[Collected data entries]

════════════════════

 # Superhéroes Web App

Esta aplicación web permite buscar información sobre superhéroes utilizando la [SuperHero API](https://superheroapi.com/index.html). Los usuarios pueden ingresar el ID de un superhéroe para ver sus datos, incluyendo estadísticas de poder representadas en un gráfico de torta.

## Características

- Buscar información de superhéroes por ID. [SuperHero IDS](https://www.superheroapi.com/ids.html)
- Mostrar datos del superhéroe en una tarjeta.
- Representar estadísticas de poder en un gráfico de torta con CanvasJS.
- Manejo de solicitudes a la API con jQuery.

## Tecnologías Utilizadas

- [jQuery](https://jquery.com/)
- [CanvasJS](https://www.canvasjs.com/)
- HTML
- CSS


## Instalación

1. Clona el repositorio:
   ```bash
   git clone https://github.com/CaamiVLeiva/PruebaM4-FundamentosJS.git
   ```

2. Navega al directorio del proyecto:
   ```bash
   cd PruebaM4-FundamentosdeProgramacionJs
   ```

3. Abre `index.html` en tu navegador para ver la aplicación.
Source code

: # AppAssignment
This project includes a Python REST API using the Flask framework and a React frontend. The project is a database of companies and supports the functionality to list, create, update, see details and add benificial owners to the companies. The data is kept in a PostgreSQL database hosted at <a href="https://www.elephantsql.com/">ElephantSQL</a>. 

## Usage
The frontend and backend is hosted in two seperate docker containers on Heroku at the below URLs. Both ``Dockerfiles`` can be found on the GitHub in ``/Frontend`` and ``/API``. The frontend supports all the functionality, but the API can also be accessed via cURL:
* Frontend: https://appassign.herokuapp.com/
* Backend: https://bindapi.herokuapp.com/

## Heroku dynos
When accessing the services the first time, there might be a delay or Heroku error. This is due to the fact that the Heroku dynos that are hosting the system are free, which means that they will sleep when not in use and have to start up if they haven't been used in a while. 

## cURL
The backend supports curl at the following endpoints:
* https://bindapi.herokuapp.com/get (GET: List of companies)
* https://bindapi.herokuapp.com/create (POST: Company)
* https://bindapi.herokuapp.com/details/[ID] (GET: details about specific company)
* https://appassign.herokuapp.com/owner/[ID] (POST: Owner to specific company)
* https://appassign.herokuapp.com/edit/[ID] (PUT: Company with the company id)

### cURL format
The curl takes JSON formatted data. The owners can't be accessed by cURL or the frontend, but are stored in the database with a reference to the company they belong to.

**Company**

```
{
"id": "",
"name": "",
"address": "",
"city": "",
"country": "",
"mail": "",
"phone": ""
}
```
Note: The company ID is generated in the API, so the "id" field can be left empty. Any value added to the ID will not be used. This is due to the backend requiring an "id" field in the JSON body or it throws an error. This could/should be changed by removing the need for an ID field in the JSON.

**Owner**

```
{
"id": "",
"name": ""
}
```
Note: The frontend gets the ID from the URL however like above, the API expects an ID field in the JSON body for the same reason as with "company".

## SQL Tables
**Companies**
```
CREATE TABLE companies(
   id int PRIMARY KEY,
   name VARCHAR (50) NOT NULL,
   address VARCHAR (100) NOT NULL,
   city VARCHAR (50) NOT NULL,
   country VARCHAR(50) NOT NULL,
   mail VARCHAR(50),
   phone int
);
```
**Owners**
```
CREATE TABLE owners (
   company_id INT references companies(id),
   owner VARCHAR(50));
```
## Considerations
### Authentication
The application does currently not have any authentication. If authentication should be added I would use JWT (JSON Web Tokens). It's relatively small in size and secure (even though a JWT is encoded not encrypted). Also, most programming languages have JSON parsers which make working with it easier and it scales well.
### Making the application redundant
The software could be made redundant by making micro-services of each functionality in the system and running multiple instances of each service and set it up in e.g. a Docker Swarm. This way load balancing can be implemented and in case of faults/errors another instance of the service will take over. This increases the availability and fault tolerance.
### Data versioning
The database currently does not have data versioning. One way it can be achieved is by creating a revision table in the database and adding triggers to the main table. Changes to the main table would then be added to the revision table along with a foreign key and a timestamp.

════════════════════

# Task statement
The answer is the run of lines above from the line containing "The application does" through the line containing "### Making the application redundant", copied exactly and alone.

# Written reply
The application does currently not have any authentication. If authentication should be added I would use JWT (JSON Web Tokens). It's relatively small in size and secure (even though a JWT is encoded not encrypted). Also, most programming languages have JSON parsers which make working with it easier and it scales well.
### Making the application redundant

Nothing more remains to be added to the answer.